The general pattern: when a platform abstraction promises behavior that requires an explicit toggle elsewhere, the absence of the toggle is invisible from inside the abstraction. Cloudflare Pages reads _headers perfectly; Cloudflare’s edge cache reads its own rules. The two systems share a UI, not a configuration model.
The post-domain-attach checklist this belongs on
Three Cloudflare-side toggles on this site that are dashboard-only and not in any committed file:
| Toggle | Default | Required value | What breaks if you skip |
|---|---|---|---|
| Block AI training bots | On | Off (or per-bot configured) | /robots.txt gets prepended with platform-managed Disallow lines that contradict your repo file — see Cloudflare AI Audit silently rewrites your robots.txt |
| Manage robots.txt | On | Off | Same root cause as above; separate toggle |
| Cache Rules → Cache HTML | Absent | Match http.host eq "<your-domain>", eligibility on, Edge TTL respect-origin | HTML never edge-cached; _headers cache directive ignored at the edge |
All three are zero-effort once you know to look. None of the three are visible from the Pages deploy logs, the build output, the repo, or any health-check endpoint a CI run might hit. They live in the zone dashboard, set once after domain attach, easy to miss.

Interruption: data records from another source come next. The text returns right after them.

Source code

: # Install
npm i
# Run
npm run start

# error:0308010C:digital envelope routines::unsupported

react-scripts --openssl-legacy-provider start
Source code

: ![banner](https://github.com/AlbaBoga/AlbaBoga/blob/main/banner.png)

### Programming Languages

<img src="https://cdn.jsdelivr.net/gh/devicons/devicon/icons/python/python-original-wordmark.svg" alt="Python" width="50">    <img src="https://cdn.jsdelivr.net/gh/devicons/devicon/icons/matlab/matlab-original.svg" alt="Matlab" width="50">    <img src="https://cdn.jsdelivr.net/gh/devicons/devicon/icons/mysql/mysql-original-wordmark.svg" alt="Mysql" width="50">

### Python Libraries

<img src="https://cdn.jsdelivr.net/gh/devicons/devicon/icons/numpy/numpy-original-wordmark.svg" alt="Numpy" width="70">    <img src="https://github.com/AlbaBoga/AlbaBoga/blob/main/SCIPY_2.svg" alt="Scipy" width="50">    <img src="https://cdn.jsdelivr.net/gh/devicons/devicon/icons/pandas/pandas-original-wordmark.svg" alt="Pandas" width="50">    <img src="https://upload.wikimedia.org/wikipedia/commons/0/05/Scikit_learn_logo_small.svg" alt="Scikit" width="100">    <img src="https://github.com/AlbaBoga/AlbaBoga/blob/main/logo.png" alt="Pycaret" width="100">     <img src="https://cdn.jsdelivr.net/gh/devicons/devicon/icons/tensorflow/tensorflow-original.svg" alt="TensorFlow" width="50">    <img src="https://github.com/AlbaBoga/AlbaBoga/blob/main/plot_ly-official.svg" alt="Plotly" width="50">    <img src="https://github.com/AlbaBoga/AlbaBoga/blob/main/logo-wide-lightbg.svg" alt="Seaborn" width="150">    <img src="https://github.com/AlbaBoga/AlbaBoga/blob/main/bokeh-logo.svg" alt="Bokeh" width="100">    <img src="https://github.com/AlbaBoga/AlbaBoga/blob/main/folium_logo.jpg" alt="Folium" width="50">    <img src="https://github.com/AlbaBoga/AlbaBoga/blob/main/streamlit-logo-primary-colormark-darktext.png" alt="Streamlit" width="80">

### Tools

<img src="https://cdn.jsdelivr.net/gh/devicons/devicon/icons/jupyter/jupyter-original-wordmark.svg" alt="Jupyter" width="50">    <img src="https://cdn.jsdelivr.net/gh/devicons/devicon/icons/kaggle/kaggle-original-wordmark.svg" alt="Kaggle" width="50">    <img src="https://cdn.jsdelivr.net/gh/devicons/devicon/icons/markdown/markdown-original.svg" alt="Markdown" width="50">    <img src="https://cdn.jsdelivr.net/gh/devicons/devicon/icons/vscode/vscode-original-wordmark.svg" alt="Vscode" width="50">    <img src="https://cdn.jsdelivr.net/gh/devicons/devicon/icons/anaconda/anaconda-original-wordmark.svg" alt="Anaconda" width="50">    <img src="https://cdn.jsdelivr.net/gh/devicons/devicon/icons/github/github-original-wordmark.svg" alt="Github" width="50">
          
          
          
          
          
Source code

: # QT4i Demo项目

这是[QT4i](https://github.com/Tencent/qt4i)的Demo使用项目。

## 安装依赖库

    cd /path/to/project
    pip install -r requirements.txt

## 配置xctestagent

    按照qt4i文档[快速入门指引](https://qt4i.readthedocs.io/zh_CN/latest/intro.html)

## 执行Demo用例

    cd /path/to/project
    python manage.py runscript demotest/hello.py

What I have not verified yet
The post-fix cache-rate climb in the rolling 30-day window. The curl test confirms the rule works request-to-request; the dashboard percentage will take weeks to stabilize because the rolling window still averages in the pre-fix days. A follow-up reading at the 30-day mark — when the rolling window is entirely post-fix — is the right time to publish the actual delta. Until then: the receipt is the curl MISS-then-HIT, not the percentage.